:: DATA EXTRACT

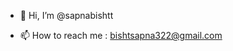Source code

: - 👋 Hi, I’m @sapnabishtt 
<!-- - 👀 I’m interested in ... -->
<!-- - - 🌱 I’m currently learning coding at a good level. -->
<!-- - 💞️ I’m looking to collaborate on ... -->
- 📫 How to reach me : bishtsapna322@gmail.com

<!---
sapnabishtt/sapnabishtt is a ✨ special ✨ repository because its `README.md` (this file) appears on your GitHub profile.
You can click the Preview link to take a look at your changes.
--->
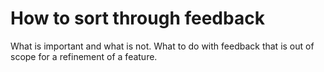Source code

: # How to sort through feedback

What is important and what is not. What to do with feedback that is out of scope for a refinement of a feature.

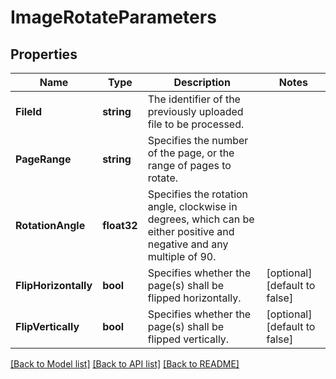 # ImageRotateParameters

## Properties

Name | Type | Description | Notes
------------ | ------------- | ------------- | -------------
**FileId** | **string** | The identifier of the previously uploaded file to be processed. | 
**PageRange** | **string** | Specifies the number of the page, or the range of pages to rotate. | 
**RotationAngle** | **float32** | Specifies the rotation angle, clockwise in degrees, which can be either positive and negative and any multiple of 90. | 
**FlipHorizontally** | **bool** | Specifies whether the page(s) shall be flipped horizontally. | [optional] [default to false]
**FlipVertically** | **bool** | Specifies whether the page(s) shall be flipped vertically. | [optional] [default to false]

[[Back to Model list]](../README.md#documentation-for-models) [[Back to API list]](../README.md#documentation-for-api-endpoints) [[Back to README]](../README.md)


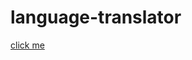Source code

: # language-translator

<a href = "https://ashwin1321.github.io/language-translator/"> click me </a>

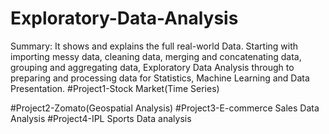 # Exploratory-Data-Analysis
Summary:
It shows and explains the full real-world Data. Starting with importing messy data, cleaning data, merging and concatenating data, grouping and aggregating data, Exploratory Data Analysis through to preparing and processing data for Statistics, Machine Learning and Data Presentation.
#Project1-Stock Market(Time Series)

#Project2-Zomato(Geospatial Analysis)
#Project3-E-commerce Sales Data Analysis
#Project4-IPL Sports Data analysis
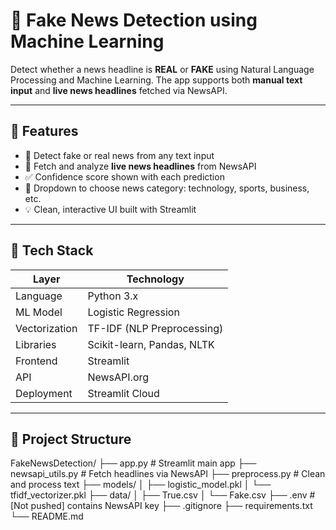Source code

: # 📰 Fake News Detection using Machine Learning

Detect whether a news headline is **REAL** or **FAKE** using Natural Language Processing and Machine Learning. The app supports both **manual text input** and **live news headlines** fetched via NewsAPI.

---

## 📌 Features

- 🔎 Detect fake or real news from any text input
- 🔁 Fetch and analyze **live news headlines** from NewsAPI
- ✅ Confidence score shown with each prediction
- 📂 Dropdown to choose news category: technology, sports, business, etc.
- 💡 Clean, interactive UI built with Streamlit

---

## 🧠 Tech Stack

| Layer         | Technology                  |
|---------------|------------------------------|
| Language      | Python 3.x                   |
| ML Model      | Logistic Regression          |
| Vectorization | TF-IDF (NLP Preprocessing)   |
| Libraries     | Scikit-learn, Pandas, NLTK   |
| Frontend      | Streamlit                    |
| API           | NewsAPI.org                  |
| Deployment    | Streamlit Cloud              |

---

## 📁 Project Structure
FakeNewsDetection/
├── app.py # Streamlit main app
├── newsapi_utils.py # Fetch headlines via NewsAPI
├── preprocess.py # Clean and process text
├── models/
│ ├── logistic_model.pkl
│ └── tfidf_vectorizer.pkl
├── data/
│ ├── True.csv
│ └── Fake.csv
├── .env # [Not pushed] contains NewsAPI key
├── .gitignore
├── requirements.txt
└── README.md




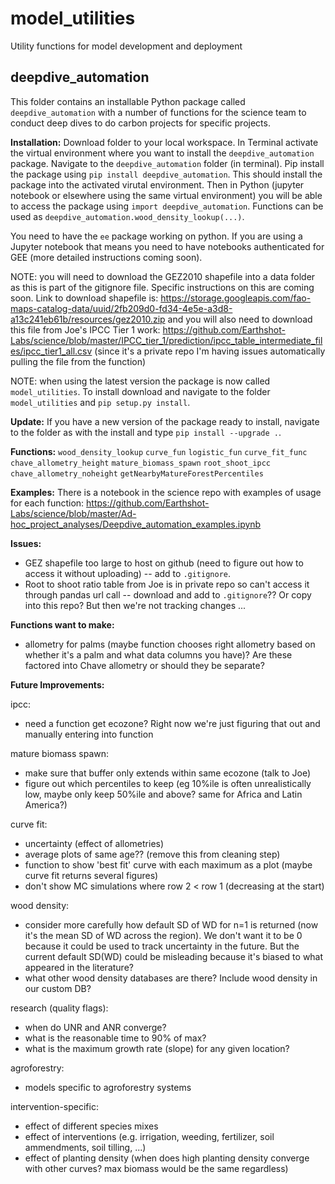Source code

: # model_utilities
Utility functions for model development and deployment

## deepdive_automation
This folder contains an installable Python package called `deepdive_automation` with a number of functions for the science team to conduct deep dives to do carbon projects for specific projects.

**Installation:**
Download folder to your local workspace. In Terminal activate the virtual environment where you want to install the `deepdive_automation` package. Navigate to the `deepdive_automation` folder (in terminal). Pip install the package using `pip install deepdive_automation`. This should install the package into the activated virutal environment. Then in Python (jupyter notebook or elsewhere using the same virtual environment) you will be able to access the package using `import deepdive_automation`. Functions can be used as `deepdive_automation.wood_density_lookup(...)`.

You need to have the `ee` package working on python. If you are using a Jupyter notebook that means you need to have notebooks authenticated for GEE (more detailed instructions coming soon).

NOTE: you will need to download the GEZ2010 shapefile into a data folder as this is part of the gitignore file. Specific instructions on this are coming soon. Link to download shapefile is: https://storage.googleapis.com/fao-maps-catalog-data/uuid/2fb209d0-fd34-4e5e-a3d8-a13c241eb61b/resources/gez2010.zip and you will also need to download this file from Joe's IPCC Tier 1 work: https://github.com/Earthshot-Labs/science/blob/master/IPCC_tier_1/prediction/ipcc_table_intermediate_files/ipcc_tier1_all.csv (since it's a private repo I'm having issues automatically pulling the file from the function)

NOTE: when using the latest version the package is now called `model_utilities`. To install download and navigate to the folder `model_utilities` and `pip setup.py install`.

**Update:**
If you have a new version of the package ready to install, navigate to the folder as with the install and type `pip install --upgrade .`.

**Functions:**
`wood_density_lookup`
`curve_fun`
`logistic_fun`
`curve_fit_func`
`chave_allometry_height`
`mature_biomass_spawn`
`root_shoot_ipcc`
`chave_allometry_noheight`
`getNearbyMatureForestPercentiles`

**Examples:**
There is a notebook in the science repo with examples of usage for each function: https://github.com/Earthshot-Labs/science/blob/master/Ad-hoc_project_analyses/Deepdive_automation_examples.ipynb 

**Issues:**
- GEZ shapefile too large to host on github (need to figure out how to access it without uploading) -- add to `.gitignore`.
- Root to shoot ratio table from Joe is in private repo so can't access it through pandas url call -- download and add to `.gitignore`?? Or copy into this repo? But then we're not tracking changes ...

**Functions want to make:**
- allometry for palms (maybe function chooses right allometry based on whether it's a palm and what data columns you have)? Are these factored into Chave allometry or should they be separate?

**Future Improvements:**

ipcc:
- need a function get ecozone? Right now we're just figuring that out and manually entering into function

mature biomass spawn:
- make sure that buffer only extends within same ecozone (talk to Joe)
- figure out which percentiles to keep (eg 10%ile is often unrealistically low, maybe only keep 50%ile and above? same for Africa and Latin America?)

curve fit:
- uncertainty (effect of allometries)
- average plots of same age?? (remove this from cleaning step)
- function to show 'best fit' curve with each maximum as a plot (maybe curve fit returns several figures)
- don't show MC simulations where row 2 < row 1 (decreasing at the start)

wood density:
- consider more carefully how default SD of WD for n=1 is returned (now it's the mean SD of WD across the region). We don't want it to be 0 because it could be used to track uncertainty in the future. But the current default SD(WD) could be misleading because it's biased to what appeared in the literature?
- what other wood density databases are there? Include wood density in our custom DB?

research (quality flags):
- when do UNR and ANR converge?
- what is the reasonable time to 90% of max?
- what is the maximum growth rate (slope) for any given location?

agroforestry:
- models specific to agroforestry systems

intervention-specific:
- effect of different species mixes
- effect of interventions (e.g. irrigation, weeding, fertilizer, soil ammendments, soil tilling, ...)
- effect of planting density (when does high planting density converge with other curves? max biomass would be the same regardless)

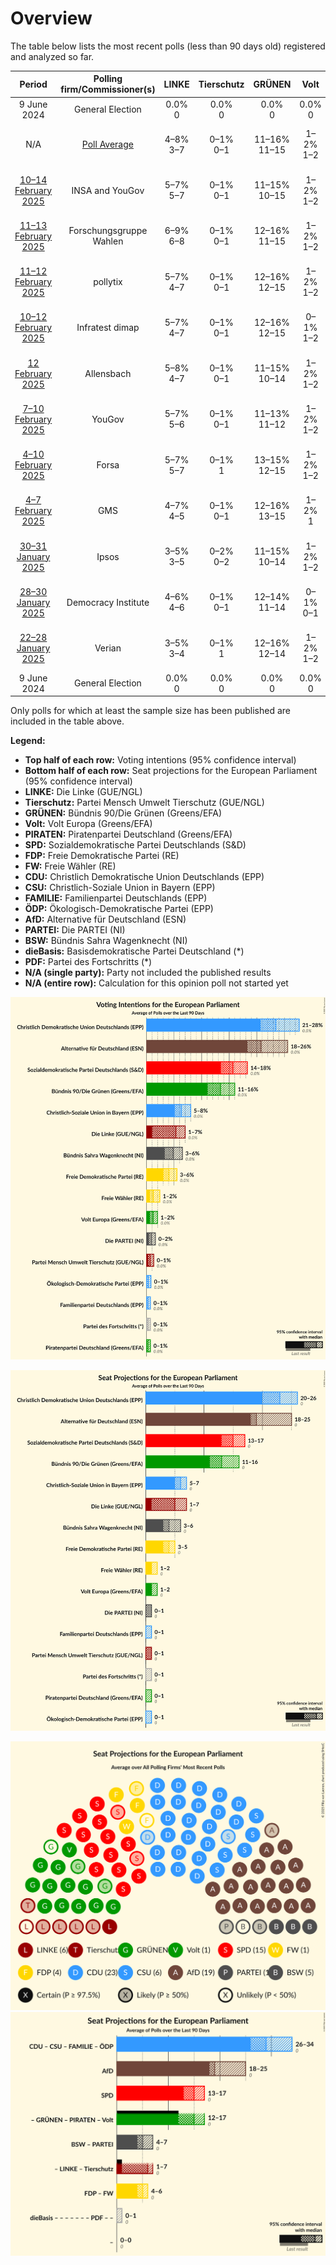 # Overview

The table below lists the most recent polls (less than 90 days old) registered and analyzed so far.

| Period     | Polling firm/Commissioner(s) | LINKE | Tierschutz | GRÜNEN | Volt | PIRATEN | SPD | FDP | FW | CDU | CSU | FAMILIE | ÖDP | AfD | PARTEI | BSW | dieBasis | PDF |
|:----------:|:----------------------------:|:--:|:--:|:--:|:--:|:--:|:--:|:--:|:--:|:--:|:--:|:--:|:--:|:--:|:--:|:--:|:--:|:--:|
| 9 June 2024 | General Election | 0.0% <br> 0 | 0.0% <br> 0 | 0.0% <br> 0 | 0.0% <br> 0 | 0.0% <br> 0 | 0.0% <br> 0 | 0.0% <br> 0 | 0.0% <br> 0 | 0.0% <br> 0 | 0.0% <br> 0 | 0.0% <br> 0 | 0.0% <br> 0 | 0.0% <br> 0 | 0.0% <br> 0 | 0.0% <br> 0 | 0.0% <br> 0 | 0.0% <br> 0 |
| N/A | [Poll Average](average.html) | 4–8% <br> 3–7 | 0–1% <br> 0–1 | 11–16% <br> 11–15 | 1–2% <br> 1–2 | 0–1% <br> 0–1 | 13–18% <br> 13–17 | 3–6% <br> 3–5 | 1–2% <br> 1–2 | 21–27% <br> 19–25 | 5–8% <br> 5–7 | 0–1% <br> 0–1 | 0–1% <br> 0–1 | 18–26% <br> 17–25 | 0–2% <br> 0–2 | 3–6% <br> 3–6 | N/A <br> N/A | 0–1% <br> 0–1 |
| [10–14 February 2025](2025-02-14-INSAandYouGov.html) | INSA and YouGov | 5–7% <br> 5–7 | 0–1% <br> 0–1 | 11–15% <br> 10–15 | 1–2% <br> 1–2 | 0–1% <br> 0–1 | 13–17% <br> 13–16 | 3–5% <br> 3–5 | 1–2% <br> 1–2 | 21–26% <br> 20–25 | 5–8% <br> 5–7 | 0–1% <br> 0–1 | 0–1% <br> 0–1 | 19–23% <br> 17–22 | 0–2% <br> 1–2 | 4–6% <br> 4–6 | N/A <br> N/A | 0–1% <br> 0–1 |
| [11–13 February 2025](2025-02-13-ForschungsgruppeWahlen.html) | Forschungsgruppe Wahlen | 6–9% <br> 6–8 | 0–1% <br> 0–1 | 12–16% <br> 11–15 | 1–2% <br> 1–2 | 0–1% <br> 0–1 | 14–18% <br> 13–17 | 3–5% <br> 3–5 | 1–2% <br> 1–2 | 21–26% <br> 19–24 | 5–8% <br> 5–7 | 0–1% <br> 0–1 | 0–1% <br> 0–1 | 18–22% <br> 17–22 | 0–1% <br> 0–2 | 3–5% <br> 2–5 | N/A <br> N/A | 0–1% <br> 0–1 |
| [11–12 February 2025](2025-02-12-pollytix.html) | pollytix | 5–7% <br> 4–7 | 0–1% <br> 0–1 | 12–16% <br> 12–15 | 1–2% <br> 1–2 | 0–1% <br> 0–1 | 15–19% <br> 15–18 | 3–5% <br> 3–5 | 1–2% <br> 1 | 21–25% <br> 19–24 | 5–7% <br> 5–7 | 0–1% <br> 0–1 | 0–1% <br> 0–1 | 17–21% <br> 16–20 | 0–1% <br> 1 | 4–6% <br> 3–6 | N/A <br> N/A | 0–1% <br> 0–1 |
| [10–12 February 2025](2025-02-12-Infratestdimap.html) | Infratest dimap | 5–7% <br> 4–7 | 0–1% <br> 0–1 | 12–16% <br> 12–15 | 0–1% <br> 1–2 | 0% <br> 0 | 12–16% <br> 12–14 | 3–5% <br> 4–5 | 0–1% <br> 1 | 23–27% <br> 22–25 | 6–8% <br> 5–7 | 0–1% <br> 0–1 | 0–1% <br> 0–1 | 19–23% <br> 19–23 | 0–1% <br> 0–1 | 4–6% <br> 3–5 | N/A <br> N/A | 0–1% <br> 0 |
| [12 February 2025](2025-02-12-Allensbach.html) | Allensbach | 5–8% <br> 4–7 | 0–1% <br> 0–1 | 11–15% <br> 10–14 | 1–2% <br> 1–2 | 0–1% <br> 0–1 | 13–17% <br> 12–16 | 4–7% <br> 3–6 | 1–2% <br> 1–2 | 22–28% <br> 21–25 | 5–8% <br> 5–8 | 0–1% <br> 0–1 | 0–1% <br> 0–1 | 17–22% <br> 17–21 | 0–2% <br> 1–2 | 3–5% <br> 3–5 | N/A <br> N/A | 0–1% <br> 0–1 |
| [7–10 February 2025](2025-02-10-YouGov.html) | YouGov | 5–7% <br> 5–6 | 0–1% <br> 0–1 | 11–13% <br> 11–12 | 1–2% <br> 1–2 | 0–1% <br> 0–1 | 14–18% <br> 15–16 | 3–5% <br> 4 | 1–2% <br> 1 | 21–25% <br> 21–22 | 5–7% <br> 5–6 | 0–1% <br> 0 | 0–1% <br> 0–1 | 19–23% <br> 19–21 | 1% <br> 1 | 4–6% <br> 4–5 | N/A <br> N/A | 0–1% <br> 0 |
| [4–10 February 2025](2025-02-10-Forsa.html) | Forsa | 5–7% <br> 5–7 | 0–1% <br> 1 | 13–15% <br> 12–15 | 1–2% <br> 1–2 | 0–1% <br> 0 | 15–17% <br> 14–18 | 3–5% <br> 3–4 | 1–2% <br> 1–2 | 21–25% <br> 21–23 | 5–7% <br> 5–7 | 0–1% <br> 0–1 | 0–1% <br> 0–1 | 18–22% <br> 18–20 | 1% <br> 1 | 3–5% <br> 4 | N/A <br> N/A | 0–1% <br> 0–1 |
| [4–7 February 2025](2025-02-07-GMS.html) | GMS | 4–7% <br> 4–5 | 0–1% <br> 0–1 | 12–16% <br> 13–15 | 1–2% <br> 1 | 0–1% <br> 0 | 13–17% <br> 13–16 | 3–5% <br> 4–5 | 1–3% <br> 1–2 | 21–26% <br> 20–25 | 5–8% <br> 5–7 | 0–1% <br> 0–1 | 0–1% <br> 0–1 | 19–24% <br> 19–21 | 0–2% <br> 1 | 3–5% <br> 3–5 | N/A <br> N/A | 0–1% <br> 0–1 |
| [30–31 January 2025](2025-01-31-Ipsos.html) | Ipsos | 3–5% <br> 3–5 | 0–2% <br> 0–2 | 11–15% <br> 10–14 | 1–2% <br> 1–2 | 0–1% <br> 0–1 | 14–18% <br> 13–16 | 3–5% <br> 3–5 | 1–2% <br> 1–2 | 20–26% <br> 19–24 | 5–8% <br> 5–7 | 0–1% <br> 0 | 0–1% <br> 0–1 | 19–24% <br> 19–22 | 1–2% <br> 1–2 | 4–7% <br> 4–6 | N/A <br> N/A | 0–1% <br> 0–1 |
| [28–30 January 2025](2025-01-30-DemocracyInstitute.html) | Democracy Institute | 4–6% <br> 4–6 | 0–1% <br> 0–1 | 12–14% <br> 11–14 | 0–1% <br> 0–1 | 0% <br> 0 | 14–17% <br> 13–15 | 4–6% <br> 4–6 | 0–1% <br> 1 | 20–23% <br> 19–22 | 5–7% <br> 5–6 | 0% <br> 0 | 0% <br> 0 | 23–27% <br> 22–26 | 0–1% <br> 0–1 | 5–7% <br> 5–7 | N/A <br> N/A | 0% <br> 0 |
| [22–28 January 2025](2025-01-28-Verian.html) | Verian | 3–5% <br> 3–4 | 0–1% <br> 1 | 12–16% <br> 12–14 | 1–2% <br> 1–2 | 0–1% <br> 0 | 13–17% <br> 14–16 | 3–5% <br> 4 | 1–2% <br> 1–2 | 22–26% <br> 23 | 5–8% <br> 6–7 | 0–1% <br> 0–1 | 0–1% <br> 0 | 18–22% <br> 18–19 | 1–2% <br> 1 | 4–6% <br> 5 | N/A <br> N/A | 0–1% <br> 0 |
| 9 June 2024 | General Election | 0.0% <br> 0 | 0.0% <br> 0 | 0.0% <br> 0 | 0.0% <br> 0 | 0.0% <br> 0 | 0.0% <br> 0 | 0.0% <br> 0 | 0.0% <br> 0 | 0.0% <br> 0 | 0.0% <br> 0 | 0.0% <br> 0 | 0.0% <br> 0 | 0.0% <br> 0 | 0.0% <br> 0 | 0.0% <br> 0 | 0.0% <br> 0 | 0.0% <br> 0 |

Only polls for which at least the sample size has been published are included in the table above.

**Legend:**
+ **Top half of each row:** Voting intentions (95% confidence interval)
+ **Bottom half of each row:** Seat projections for the European Parliament (95% confidence interval)
+ **LINKE:** Die Linke (GUE/NGL)
+ **Tierschutz:** Partei Mensch Umwelt Tierschutz (GUE/NGL)
+ **GRÜNEN:** Bündnis 90/Die Grünen (Greens/EFA)
+ **Volt:** Volt Europa (Greens/EFA)
+ **PIRATEN:** Piratenpartei Deutschland (Greens/EFA)
+ **SPD:** Sozialdemokratische Partei Deutschlands (S&D)
+ **FDP:** Freie Demokratische Partei (RE)
+ **FW:** Freie Wähler (RE)
+ **CDU:** Christlich Demokratische Union Deutschlands (EPP)
+ **CSU:** Christlich-Soziale Union in Bayern (EPP)
+ **FAMILIE:** Familienpartei Deutschlands (EPP)
+ **ÖDP:** Ökologisch-Demokratische Partei (EPP)
+ **AfD:** Alternative für Deutschland (ESN)
+ **PARTEI:** Die PARTEI (NI)
+ **BSW:** Bündnis Sahra Wagenknecht (NI)
+ **dieBasis:** Basisdemokratische Partei Deutschland (*)
+ **PDF:** Partei des Fortschritts (*)
+ **N/A (single party):** Party not included the published results
+ **N/A (entire row):** Calculation for this opinion poll not started yet


![Graph with voting intentions not yet produced](average.png "Voting Intentions")

![Graph with seats not yet produced](average-seats.png "Seats")

![Graph with seating plan not yet produced](average-seating-plan.png "Seating Plan")
![Graph with coalitions seats not yet produced](average-coalitions-seats.png "Coalitions Seats")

::::

Reproduce each line of the records in which the word "converge" appears.

- [ANSWER TO THIS PROBLEM]
- when do UNR and ANR converge?
- effect of planting density (when does high planting density converge with other curves? max biomass would be the same regardless)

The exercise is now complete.